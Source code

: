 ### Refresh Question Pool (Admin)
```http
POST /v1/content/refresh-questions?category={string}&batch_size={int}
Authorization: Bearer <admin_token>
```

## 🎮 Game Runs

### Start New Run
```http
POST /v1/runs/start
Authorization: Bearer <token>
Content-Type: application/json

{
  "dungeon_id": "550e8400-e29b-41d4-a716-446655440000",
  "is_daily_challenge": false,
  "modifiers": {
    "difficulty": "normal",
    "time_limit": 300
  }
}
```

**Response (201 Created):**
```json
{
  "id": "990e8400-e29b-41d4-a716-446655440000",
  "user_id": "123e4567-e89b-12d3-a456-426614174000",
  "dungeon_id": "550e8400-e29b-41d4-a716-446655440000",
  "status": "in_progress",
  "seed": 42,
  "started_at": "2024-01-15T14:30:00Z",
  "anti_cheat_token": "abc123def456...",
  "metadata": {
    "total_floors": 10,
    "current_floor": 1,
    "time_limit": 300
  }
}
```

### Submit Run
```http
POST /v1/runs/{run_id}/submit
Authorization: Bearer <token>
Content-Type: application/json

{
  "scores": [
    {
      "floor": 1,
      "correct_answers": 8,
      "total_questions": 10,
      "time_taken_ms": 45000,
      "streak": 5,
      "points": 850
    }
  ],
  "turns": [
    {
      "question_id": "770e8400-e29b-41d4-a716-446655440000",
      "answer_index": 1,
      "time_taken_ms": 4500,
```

- - -

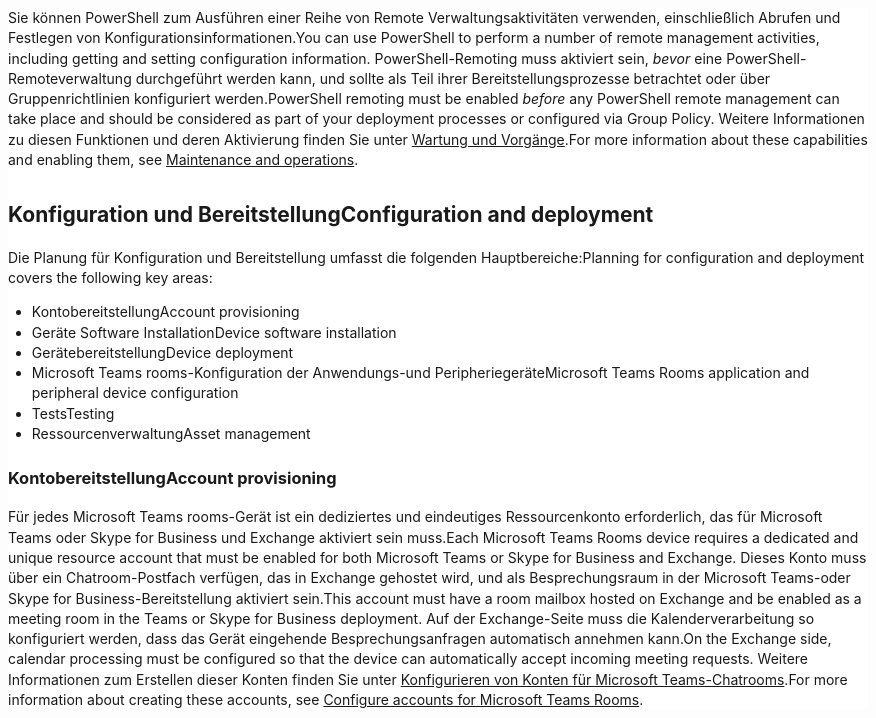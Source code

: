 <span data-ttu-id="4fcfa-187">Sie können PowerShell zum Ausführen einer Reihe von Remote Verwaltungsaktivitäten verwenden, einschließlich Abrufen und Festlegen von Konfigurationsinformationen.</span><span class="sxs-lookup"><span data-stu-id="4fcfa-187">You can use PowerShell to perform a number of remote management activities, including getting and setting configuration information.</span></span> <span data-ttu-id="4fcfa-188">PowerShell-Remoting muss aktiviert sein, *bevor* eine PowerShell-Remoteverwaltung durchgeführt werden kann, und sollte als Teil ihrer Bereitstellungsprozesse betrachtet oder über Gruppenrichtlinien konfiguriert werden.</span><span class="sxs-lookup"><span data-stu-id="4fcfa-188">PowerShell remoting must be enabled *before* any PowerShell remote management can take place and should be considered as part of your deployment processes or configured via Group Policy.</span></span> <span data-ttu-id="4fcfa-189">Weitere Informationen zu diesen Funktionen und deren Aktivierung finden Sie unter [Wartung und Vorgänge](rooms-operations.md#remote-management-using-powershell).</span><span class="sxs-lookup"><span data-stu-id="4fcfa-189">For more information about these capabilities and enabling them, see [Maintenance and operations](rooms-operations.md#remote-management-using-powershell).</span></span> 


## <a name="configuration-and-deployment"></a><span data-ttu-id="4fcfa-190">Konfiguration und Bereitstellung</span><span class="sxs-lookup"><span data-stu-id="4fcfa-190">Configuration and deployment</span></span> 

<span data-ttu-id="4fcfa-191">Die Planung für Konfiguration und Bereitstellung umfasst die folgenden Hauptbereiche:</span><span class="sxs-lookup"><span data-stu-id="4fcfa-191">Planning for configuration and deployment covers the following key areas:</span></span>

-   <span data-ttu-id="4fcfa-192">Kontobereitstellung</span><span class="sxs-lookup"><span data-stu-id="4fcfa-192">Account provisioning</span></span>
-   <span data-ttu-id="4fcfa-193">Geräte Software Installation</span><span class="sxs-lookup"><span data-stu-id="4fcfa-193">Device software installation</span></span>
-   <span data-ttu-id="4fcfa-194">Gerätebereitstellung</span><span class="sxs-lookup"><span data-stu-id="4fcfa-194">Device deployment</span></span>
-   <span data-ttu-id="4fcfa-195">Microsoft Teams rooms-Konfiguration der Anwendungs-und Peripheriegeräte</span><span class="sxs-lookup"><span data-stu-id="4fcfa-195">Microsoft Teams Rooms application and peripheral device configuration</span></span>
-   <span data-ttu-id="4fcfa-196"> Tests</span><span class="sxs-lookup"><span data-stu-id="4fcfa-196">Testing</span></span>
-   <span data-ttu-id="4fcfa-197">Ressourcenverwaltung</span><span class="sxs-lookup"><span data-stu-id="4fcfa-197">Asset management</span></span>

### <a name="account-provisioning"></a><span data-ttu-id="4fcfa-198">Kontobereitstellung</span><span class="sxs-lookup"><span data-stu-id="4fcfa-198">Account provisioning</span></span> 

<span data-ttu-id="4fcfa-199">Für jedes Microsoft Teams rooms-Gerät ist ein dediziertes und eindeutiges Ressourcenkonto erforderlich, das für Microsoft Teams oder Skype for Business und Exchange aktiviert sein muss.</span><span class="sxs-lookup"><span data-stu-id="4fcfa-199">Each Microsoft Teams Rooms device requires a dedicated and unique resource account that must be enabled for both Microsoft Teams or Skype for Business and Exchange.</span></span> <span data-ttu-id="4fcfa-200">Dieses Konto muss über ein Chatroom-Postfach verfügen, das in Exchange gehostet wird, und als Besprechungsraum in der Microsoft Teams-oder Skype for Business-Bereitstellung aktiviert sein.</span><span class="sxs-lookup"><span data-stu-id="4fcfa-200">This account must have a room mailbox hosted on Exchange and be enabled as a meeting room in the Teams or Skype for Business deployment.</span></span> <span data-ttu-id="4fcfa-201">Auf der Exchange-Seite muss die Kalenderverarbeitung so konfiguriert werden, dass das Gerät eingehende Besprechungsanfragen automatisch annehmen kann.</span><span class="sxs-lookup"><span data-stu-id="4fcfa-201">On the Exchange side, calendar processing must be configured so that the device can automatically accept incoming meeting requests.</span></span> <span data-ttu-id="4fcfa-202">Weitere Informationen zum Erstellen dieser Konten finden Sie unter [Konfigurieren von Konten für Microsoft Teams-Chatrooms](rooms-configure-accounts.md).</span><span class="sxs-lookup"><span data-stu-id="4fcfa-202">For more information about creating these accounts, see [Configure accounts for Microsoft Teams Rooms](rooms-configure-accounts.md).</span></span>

- - -

_Exercise aim_:
Search the material for "Kontobereitstellung" and copy each matching line.

_Finished task_:
-   <span data-ttu-id="4fcfa-192">Kontobereitstellung</span><span class="sxs-lookup"><span data-stu-id="4fcfa-192">Account provisioning</span></span>
### <a name="account-provisioning"></a><span data-ttu-id="4fcfa-198">Kontobereitstellung</span><span class="sxs-lookup"><span data-stu-id="4fcfa-198">Account provisioning</span></span> 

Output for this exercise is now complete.